___ Data ___
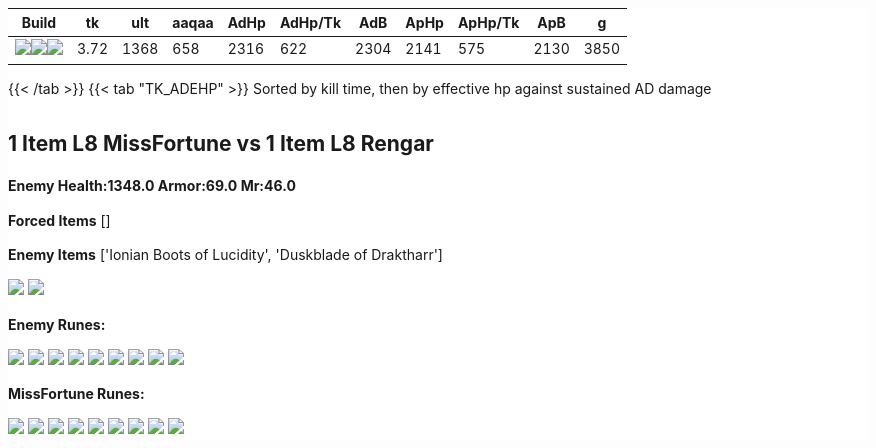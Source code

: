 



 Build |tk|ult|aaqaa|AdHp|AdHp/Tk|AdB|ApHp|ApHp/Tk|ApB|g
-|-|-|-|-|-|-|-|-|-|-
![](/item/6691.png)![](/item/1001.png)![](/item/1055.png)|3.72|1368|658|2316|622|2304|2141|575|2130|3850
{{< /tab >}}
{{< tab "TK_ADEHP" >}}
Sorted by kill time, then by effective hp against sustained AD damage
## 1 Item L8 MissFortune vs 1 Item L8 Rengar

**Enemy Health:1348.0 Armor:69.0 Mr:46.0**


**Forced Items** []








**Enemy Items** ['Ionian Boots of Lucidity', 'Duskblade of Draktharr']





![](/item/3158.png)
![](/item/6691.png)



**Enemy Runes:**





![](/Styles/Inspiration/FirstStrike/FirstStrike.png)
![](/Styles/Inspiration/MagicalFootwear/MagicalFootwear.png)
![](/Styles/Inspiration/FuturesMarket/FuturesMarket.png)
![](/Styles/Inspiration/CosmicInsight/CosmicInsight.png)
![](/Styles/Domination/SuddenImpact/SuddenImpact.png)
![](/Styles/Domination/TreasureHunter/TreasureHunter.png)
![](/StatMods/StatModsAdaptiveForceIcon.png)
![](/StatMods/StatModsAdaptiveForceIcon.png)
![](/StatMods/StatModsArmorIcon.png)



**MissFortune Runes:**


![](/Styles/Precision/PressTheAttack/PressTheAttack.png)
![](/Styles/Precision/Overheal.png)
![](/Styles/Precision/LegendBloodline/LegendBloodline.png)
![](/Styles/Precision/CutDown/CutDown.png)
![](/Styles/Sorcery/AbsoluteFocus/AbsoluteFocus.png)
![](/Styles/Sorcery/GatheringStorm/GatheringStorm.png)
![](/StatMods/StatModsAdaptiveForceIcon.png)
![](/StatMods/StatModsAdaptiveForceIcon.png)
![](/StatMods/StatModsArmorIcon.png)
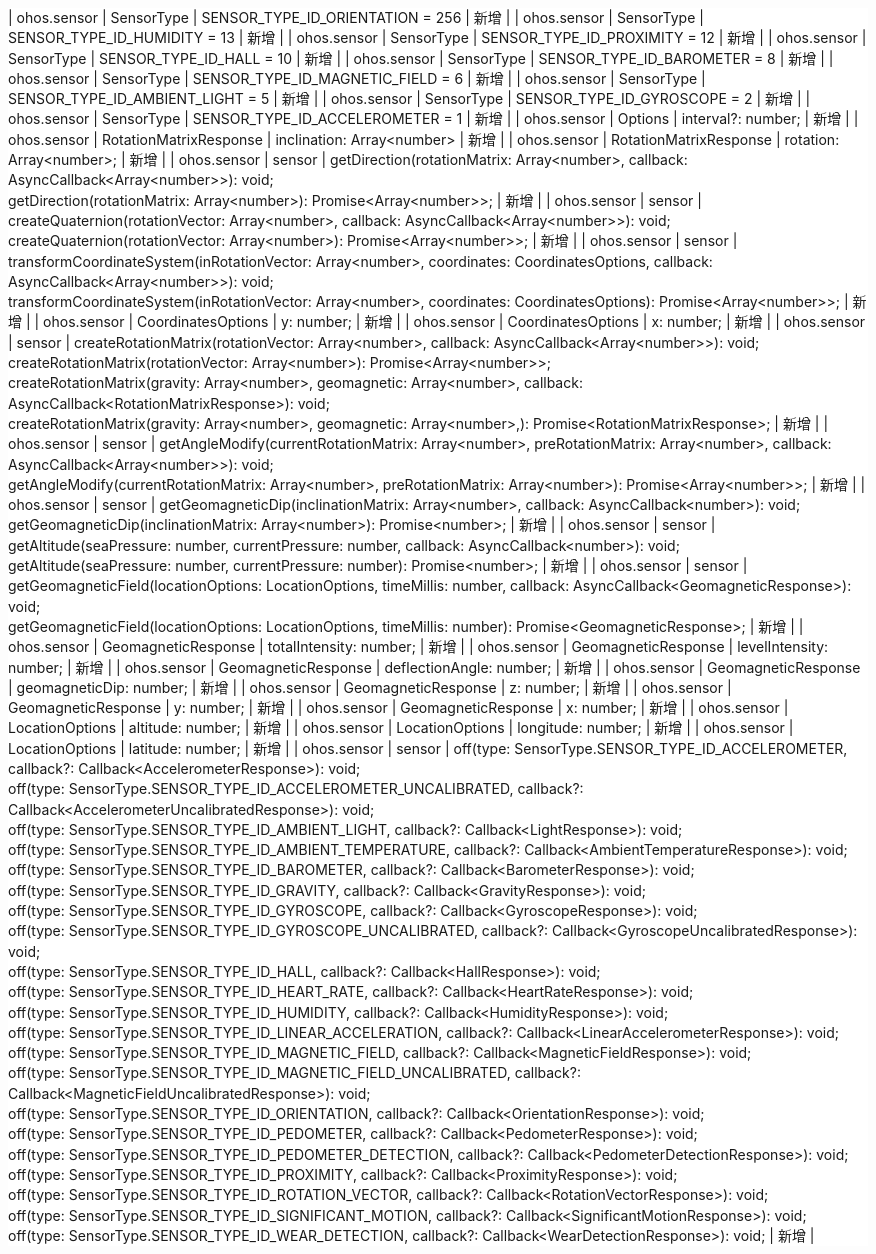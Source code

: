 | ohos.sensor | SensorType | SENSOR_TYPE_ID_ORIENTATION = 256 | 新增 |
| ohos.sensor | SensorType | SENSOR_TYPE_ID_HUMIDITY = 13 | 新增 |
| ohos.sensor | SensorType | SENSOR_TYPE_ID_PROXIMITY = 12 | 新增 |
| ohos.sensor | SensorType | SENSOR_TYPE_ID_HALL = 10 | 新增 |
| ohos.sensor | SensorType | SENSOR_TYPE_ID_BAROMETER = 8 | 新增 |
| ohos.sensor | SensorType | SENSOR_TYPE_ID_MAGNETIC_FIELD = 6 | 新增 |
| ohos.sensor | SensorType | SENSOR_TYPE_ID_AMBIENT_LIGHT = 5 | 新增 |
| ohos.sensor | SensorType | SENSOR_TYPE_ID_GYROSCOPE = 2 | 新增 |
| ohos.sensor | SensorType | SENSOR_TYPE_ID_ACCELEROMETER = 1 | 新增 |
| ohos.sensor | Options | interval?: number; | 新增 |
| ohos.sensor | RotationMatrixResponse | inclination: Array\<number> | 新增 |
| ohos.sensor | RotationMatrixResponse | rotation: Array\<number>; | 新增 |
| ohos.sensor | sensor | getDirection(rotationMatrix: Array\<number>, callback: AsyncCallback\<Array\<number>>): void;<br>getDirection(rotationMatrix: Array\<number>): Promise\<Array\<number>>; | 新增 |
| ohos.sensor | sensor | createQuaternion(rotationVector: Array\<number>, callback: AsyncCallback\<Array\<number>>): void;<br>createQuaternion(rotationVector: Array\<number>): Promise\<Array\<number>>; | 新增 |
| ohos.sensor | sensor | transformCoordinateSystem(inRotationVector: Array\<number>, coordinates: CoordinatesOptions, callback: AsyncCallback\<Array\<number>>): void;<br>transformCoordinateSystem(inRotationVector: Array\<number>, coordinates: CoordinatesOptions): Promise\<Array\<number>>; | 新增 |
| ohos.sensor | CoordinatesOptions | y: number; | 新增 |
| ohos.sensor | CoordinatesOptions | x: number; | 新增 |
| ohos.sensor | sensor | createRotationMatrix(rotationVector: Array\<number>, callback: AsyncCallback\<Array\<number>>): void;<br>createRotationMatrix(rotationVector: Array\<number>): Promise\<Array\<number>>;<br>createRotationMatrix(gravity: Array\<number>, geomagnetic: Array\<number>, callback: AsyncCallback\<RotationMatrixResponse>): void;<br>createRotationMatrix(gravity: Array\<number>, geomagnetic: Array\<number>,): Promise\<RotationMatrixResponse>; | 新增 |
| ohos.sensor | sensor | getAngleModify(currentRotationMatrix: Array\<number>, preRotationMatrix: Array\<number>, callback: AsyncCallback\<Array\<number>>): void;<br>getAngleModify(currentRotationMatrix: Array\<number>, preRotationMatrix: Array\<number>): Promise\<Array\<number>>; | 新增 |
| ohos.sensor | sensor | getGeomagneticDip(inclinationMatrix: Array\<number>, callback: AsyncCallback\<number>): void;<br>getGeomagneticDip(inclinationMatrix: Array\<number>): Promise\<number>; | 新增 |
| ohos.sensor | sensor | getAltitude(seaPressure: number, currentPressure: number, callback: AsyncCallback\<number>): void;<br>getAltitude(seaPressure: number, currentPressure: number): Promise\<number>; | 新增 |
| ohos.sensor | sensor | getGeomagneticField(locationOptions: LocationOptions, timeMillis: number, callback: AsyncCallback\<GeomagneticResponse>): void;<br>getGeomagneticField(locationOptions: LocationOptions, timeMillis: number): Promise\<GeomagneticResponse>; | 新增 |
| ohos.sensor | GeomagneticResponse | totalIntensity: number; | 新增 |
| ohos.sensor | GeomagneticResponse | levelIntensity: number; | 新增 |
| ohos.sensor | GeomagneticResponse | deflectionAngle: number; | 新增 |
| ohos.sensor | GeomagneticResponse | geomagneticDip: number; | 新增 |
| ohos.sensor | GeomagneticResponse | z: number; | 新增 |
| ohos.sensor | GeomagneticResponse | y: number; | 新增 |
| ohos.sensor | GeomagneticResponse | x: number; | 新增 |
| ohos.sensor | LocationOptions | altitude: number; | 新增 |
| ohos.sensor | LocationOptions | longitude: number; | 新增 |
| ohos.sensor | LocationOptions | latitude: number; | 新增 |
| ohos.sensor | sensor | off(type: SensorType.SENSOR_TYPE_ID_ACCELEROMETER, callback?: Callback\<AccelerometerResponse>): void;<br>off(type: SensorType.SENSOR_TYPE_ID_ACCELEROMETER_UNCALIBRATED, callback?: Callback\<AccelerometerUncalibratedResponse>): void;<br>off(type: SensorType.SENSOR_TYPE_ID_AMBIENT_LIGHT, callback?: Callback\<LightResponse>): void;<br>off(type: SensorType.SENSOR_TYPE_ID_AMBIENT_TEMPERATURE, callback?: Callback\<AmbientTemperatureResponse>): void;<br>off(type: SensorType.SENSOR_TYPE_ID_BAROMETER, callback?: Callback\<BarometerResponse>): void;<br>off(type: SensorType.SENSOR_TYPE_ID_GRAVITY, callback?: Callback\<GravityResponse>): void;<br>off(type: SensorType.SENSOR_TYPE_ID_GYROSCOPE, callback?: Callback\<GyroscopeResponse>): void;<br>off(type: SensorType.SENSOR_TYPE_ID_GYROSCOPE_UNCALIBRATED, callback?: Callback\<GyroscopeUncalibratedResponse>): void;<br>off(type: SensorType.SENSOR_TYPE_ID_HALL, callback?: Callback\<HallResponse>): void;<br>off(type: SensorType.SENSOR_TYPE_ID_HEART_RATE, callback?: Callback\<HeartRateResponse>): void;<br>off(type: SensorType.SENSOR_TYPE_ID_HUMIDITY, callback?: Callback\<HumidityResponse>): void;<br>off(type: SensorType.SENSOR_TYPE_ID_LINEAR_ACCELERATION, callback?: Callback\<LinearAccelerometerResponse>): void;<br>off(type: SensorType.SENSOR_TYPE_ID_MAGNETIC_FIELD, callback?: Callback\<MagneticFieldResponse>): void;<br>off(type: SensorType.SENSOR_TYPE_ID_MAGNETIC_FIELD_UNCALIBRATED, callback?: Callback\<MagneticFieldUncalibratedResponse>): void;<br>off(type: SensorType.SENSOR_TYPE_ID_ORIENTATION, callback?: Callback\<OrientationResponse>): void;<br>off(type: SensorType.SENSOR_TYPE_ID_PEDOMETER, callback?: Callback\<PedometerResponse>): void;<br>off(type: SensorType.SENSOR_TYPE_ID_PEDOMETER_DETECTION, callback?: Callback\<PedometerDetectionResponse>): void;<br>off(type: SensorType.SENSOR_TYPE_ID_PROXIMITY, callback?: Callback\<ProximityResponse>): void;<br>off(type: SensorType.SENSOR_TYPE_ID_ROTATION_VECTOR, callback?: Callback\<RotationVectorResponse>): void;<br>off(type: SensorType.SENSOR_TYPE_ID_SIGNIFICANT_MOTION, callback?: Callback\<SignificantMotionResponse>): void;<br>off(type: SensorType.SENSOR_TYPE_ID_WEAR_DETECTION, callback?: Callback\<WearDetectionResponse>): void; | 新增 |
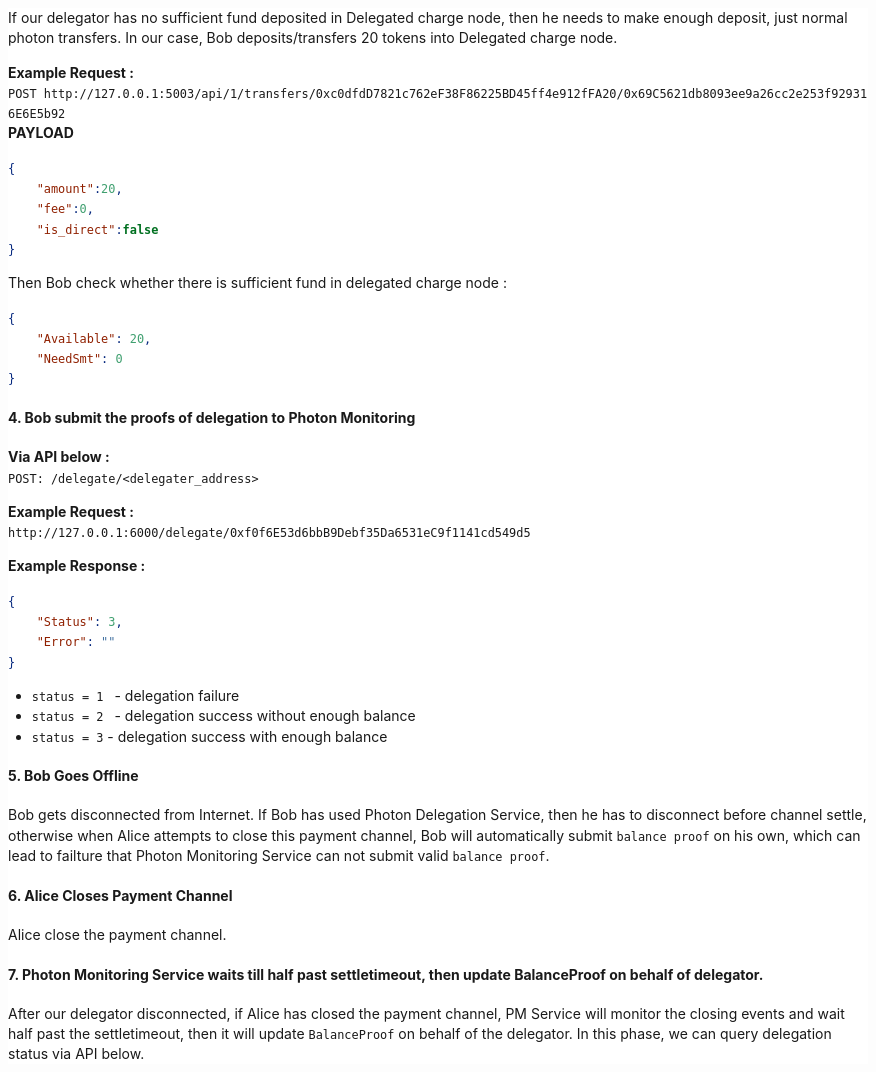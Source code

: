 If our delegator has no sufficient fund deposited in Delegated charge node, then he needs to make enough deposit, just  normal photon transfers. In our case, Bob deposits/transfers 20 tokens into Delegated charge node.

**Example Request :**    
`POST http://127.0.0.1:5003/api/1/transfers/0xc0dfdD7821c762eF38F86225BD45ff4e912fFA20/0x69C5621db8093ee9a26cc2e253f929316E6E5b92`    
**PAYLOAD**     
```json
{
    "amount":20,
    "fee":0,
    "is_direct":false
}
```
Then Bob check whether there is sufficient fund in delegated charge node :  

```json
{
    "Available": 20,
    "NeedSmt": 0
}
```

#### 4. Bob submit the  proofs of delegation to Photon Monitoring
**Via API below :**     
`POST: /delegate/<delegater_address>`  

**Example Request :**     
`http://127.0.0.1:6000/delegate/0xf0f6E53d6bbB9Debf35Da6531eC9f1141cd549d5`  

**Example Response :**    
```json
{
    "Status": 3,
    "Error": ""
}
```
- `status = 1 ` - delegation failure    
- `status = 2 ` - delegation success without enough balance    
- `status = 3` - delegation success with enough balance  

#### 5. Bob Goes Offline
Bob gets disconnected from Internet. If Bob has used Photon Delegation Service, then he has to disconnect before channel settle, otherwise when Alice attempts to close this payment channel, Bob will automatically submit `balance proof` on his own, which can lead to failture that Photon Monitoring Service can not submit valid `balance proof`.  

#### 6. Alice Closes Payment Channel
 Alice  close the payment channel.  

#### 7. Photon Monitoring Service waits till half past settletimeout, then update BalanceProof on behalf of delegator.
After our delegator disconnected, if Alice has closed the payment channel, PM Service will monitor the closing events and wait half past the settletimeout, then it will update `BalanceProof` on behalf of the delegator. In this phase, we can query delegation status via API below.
___
**Exercise instructions**
A copy of each line in the data above that holds the string "Domination" is needed.

**Result of this task**
![](/Styles/Domination/SuddenImpact/SuddenImpact.png)
![](/Styles/Domination/TreasureHunter/TreasureHunter.png)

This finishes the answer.